Another detail that is overlooked by Mr. Precourt is that, because of their inadequate bumpers and mismatching bumper height, property damage claims for SUVs are nearly twice as high as for cars. These factors combined with their greater weight also mean that a collision with an SUV is much more likely to cause injury or death for the occupants of a vehicle of standard height. Does it bother him even a little that everyone suffers greater risk and must pay more for car insurance, even if they don't drive an SUV, because he and people like him choose SUVs over minivans or wagons?

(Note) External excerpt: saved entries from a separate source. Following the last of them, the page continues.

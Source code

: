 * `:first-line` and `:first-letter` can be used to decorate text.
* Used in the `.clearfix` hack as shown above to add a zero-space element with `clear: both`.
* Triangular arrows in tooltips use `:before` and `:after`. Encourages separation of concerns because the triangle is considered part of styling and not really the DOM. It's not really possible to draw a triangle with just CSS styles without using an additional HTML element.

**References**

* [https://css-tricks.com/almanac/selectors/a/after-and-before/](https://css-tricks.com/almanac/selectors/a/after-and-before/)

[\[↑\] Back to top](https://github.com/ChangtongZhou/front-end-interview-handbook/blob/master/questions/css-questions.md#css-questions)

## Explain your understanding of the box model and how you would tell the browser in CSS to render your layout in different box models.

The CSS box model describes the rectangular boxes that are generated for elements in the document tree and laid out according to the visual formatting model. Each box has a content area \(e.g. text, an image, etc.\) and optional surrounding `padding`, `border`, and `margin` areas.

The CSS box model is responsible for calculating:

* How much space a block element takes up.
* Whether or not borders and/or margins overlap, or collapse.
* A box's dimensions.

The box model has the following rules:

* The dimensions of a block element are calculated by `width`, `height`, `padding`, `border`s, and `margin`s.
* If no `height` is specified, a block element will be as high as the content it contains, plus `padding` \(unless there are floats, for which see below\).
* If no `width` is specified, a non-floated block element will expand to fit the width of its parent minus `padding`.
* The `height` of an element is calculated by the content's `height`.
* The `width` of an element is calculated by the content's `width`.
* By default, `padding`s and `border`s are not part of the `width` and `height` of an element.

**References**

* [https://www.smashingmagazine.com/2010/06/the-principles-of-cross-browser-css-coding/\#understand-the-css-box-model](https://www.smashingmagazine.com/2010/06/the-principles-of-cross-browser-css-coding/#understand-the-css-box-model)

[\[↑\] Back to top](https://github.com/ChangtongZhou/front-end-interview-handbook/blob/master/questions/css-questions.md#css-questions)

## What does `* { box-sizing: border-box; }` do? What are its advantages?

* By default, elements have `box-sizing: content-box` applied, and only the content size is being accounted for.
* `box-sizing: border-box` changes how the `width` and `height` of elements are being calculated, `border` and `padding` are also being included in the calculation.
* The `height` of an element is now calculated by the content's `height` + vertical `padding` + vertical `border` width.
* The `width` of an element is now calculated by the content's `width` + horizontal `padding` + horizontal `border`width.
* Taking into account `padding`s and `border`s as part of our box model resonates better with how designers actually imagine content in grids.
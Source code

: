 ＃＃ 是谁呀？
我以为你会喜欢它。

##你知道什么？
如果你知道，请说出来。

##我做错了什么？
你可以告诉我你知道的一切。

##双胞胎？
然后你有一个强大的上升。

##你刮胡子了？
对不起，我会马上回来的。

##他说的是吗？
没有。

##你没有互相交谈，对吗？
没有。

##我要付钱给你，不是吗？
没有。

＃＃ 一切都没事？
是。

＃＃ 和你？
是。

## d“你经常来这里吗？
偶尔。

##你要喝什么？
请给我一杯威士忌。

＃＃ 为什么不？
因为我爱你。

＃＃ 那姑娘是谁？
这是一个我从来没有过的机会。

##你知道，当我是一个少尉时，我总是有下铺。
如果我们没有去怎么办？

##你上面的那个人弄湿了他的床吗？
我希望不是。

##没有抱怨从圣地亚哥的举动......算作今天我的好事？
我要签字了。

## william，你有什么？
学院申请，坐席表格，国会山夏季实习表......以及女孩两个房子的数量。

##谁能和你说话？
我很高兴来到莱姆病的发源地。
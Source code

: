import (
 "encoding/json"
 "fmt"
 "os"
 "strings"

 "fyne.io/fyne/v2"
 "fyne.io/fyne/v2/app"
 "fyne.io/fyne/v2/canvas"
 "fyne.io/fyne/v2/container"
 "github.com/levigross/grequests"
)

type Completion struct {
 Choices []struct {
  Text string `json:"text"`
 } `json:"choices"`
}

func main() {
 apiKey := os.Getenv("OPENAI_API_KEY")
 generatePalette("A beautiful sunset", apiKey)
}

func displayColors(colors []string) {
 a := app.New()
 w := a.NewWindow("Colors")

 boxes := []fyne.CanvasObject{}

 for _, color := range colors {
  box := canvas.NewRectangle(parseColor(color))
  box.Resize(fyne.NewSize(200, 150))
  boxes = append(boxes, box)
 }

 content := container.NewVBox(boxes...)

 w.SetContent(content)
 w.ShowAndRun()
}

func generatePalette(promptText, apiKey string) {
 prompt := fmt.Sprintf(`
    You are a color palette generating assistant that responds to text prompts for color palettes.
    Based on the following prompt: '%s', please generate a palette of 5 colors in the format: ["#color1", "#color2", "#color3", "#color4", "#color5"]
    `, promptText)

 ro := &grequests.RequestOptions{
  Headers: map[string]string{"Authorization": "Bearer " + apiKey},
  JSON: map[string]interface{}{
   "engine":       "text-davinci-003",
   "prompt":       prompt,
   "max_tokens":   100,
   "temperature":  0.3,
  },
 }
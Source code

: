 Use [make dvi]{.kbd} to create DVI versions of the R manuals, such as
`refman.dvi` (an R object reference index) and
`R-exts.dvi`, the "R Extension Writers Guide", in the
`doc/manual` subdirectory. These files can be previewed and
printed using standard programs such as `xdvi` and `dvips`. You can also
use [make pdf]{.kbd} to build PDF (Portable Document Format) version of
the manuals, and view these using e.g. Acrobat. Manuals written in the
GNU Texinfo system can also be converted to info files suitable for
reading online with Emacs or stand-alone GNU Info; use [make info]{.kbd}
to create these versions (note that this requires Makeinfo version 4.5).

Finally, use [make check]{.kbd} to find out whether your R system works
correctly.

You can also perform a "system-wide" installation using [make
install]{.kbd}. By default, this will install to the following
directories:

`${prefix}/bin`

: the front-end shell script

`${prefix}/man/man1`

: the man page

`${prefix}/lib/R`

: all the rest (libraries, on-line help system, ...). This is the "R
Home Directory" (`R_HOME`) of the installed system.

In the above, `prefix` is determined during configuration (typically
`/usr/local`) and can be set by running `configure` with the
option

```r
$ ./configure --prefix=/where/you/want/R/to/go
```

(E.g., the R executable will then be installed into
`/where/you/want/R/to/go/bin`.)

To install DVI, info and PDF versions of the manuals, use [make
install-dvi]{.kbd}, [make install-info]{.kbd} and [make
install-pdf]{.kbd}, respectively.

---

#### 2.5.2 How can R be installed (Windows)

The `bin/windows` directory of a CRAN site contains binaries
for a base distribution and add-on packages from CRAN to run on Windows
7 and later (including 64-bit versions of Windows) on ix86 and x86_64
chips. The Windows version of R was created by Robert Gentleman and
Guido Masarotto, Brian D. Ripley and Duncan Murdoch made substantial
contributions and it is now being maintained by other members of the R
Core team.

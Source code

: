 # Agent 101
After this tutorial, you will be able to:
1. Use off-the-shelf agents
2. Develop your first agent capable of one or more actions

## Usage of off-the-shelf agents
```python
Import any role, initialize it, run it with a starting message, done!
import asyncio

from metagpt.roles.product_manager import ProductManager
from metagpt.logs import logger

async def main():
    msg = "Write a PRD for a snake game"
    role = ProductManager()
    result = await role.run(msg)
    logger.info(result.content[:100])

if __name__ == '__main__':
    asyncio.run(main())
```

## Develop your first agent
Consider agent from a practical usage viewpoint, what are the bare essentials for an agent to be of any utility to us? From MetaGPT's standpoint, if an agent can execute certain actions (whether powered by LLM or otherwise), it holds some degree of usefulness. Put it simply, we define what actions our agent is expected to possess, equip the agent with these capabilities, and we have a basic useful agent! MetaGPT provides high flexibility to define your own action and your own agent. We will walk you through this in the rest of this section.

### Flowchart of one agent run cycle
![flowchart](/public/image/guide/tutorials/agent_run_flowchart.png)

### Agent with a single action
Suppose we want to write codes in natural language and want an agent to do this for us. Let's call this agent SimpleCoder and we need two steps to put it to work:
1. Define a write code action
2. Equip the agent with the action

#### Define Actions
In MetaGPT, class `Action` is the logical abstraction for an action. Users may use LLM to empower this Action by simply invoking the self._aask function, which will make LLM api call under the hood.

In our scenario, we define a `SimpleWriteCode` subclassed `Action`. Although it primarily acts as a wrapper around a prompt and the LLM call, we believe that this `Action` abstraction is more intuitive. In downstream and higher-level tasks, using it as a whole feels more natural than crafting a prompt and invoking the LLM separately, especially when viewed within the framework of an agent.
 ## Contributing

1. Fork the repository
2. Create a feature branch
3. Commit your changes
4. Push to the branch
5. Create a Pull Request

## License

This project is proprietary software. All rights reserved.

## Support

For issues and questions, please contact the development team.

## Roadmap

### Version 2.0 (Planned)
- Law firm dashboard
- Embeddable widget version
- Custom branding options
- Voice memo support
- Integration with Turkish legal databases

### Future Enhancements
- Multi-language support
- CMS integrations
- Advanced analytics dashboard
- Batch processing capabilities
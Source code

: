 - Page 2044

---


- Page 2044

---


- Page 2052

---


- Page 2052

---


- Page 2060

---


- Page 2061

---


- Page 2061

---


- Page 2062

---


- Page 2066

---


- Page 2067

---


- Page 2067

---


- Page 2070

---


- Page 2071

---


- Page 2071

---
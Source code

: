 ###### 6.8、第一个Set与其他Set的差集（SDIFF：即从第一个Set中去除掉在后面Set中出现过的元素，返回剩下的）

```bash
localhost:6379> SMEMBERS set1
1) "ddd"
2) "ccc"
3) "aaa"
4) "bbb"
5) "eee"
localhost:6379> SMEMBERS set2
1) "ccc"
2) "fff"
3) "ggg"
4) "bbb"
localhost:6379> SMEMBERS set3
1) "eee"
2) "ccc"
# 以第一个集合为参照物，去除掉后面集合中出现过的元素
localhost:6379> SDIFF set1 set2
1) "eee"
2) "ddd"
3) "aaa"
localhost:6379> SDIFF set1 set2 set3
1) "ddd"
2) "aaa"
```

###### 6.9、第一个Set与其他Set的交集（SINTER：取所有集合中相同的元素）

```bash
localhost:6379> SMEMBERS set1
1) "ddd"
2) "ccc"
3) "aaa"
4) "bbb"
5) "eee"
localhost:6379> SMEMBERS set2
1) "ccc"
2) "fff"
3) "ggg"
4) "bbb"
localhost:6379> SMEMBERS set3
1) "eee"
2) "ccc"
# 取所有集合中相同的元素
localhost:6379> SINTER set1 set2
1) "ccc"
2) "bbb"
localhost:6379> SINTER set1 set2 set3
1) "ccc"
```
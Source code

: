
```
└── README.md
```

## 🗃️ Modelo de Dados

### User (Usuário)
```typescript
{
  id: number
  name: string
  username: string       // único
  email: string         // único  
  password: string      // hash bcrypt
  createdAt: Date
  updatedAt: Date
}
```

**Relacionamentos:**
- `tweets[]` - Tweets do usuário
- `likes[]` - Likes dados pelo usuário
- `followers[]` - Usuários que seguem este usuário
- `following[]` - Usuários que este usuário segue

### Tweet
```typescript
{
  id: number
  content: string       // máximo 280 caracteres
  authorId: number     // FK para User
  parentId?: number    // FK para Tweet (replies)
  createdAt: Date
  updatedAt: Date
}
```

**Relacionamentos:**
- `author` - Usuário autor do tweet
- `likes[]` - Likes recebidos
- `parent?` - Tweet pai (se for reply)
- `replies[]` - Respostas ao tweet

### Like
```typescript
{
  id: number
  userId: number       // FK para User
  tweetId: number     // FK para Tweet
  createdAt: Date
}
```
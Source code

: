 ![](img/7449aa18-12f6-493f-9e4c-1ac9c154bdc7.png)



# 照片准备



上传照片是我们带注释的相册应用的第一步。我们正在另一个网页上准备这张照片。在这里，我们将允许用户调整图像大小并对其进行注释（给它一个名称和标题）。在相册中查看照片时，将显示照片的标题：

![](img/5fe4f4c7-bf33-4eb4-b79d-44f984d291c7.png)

Since the facts don't support his decision, there must have been some other reason, Mr. Precourt chose a Suburban. Fortunately, he did, probably inadvertently, provide us with a glance into the inner workings of the mind of an SUV owner. His attempt at humor, "Friends don't let friends drive minivans," I think probably captures one of his most important motivations for choosing an SUV over a safer and more practical vehicle: peer pressure. While typically only considered an important decision-making factor for high school students, the desire to look cool or macho is probably the number-one factor in the conversion of otherwise-rational adults into SUV buyers. The other main reason is an even more basic psychological phenomenon: fantasy. While Mr. Precourt only touches on this in his essay, the images of SUV owners driving wildly through an unspoiled wilderness we see so often in the advertising for these vehicles I think appeals to some fundamental urge in the human species to "boldly go where no man has gone before." Never mind the fact that even according to the SUV manufacturers' own research, very few of them will ever be driven off-road. Or that even those few will, by their very nature, end up destroying the very wildness the fantasy requires.
Which leads me to Mr. Precourt's central question, "Why are SUVs and SUV owners singled out for scorn?" I didn't exactly follow his hand-waving about how everyone who drives a car should share equally in his guilt. I'm also not sure why he brought up the hypocrisy of people who call themselves environmentalists and yet commute or run errands in a full-sized SUV or pickup truck (and one can only hope that the "growing family" he states as the reason for needing a larger vehicle won't include more than two non-adopted children; there is no greater hypocrisy than calling oneself an environmentalist and then intentionally procreating more than two children).
It seems to me the core issue here is an individual's relative contribution to degradation of the environment and our social fabric. While I agree with his general statement that we are all "big-time consumers," the SUV backlash is about our coming to the realization that this is not such a good thing. We all know that we can't just turn off the oil spigot all at once, but most people realize that we must start gradually weaning our civilization from fossil fuels. Some of us are making an effort to help achieve this, while others are not. Mr. Precourt is in the latter category and made the very conspicuous decision that his convenience/safety/fantasy is more important than his self-professed concern for the environment and the impact of his actions on other people. His poor grasp of the facts in the SUV/minivan/wagon debate (as shown above) makes him, and people like him, a worthy subject for attempts at education, and, if that fails, a reasonable target of our ridicule.
Raney is a software engineer who lives and works in Boulder.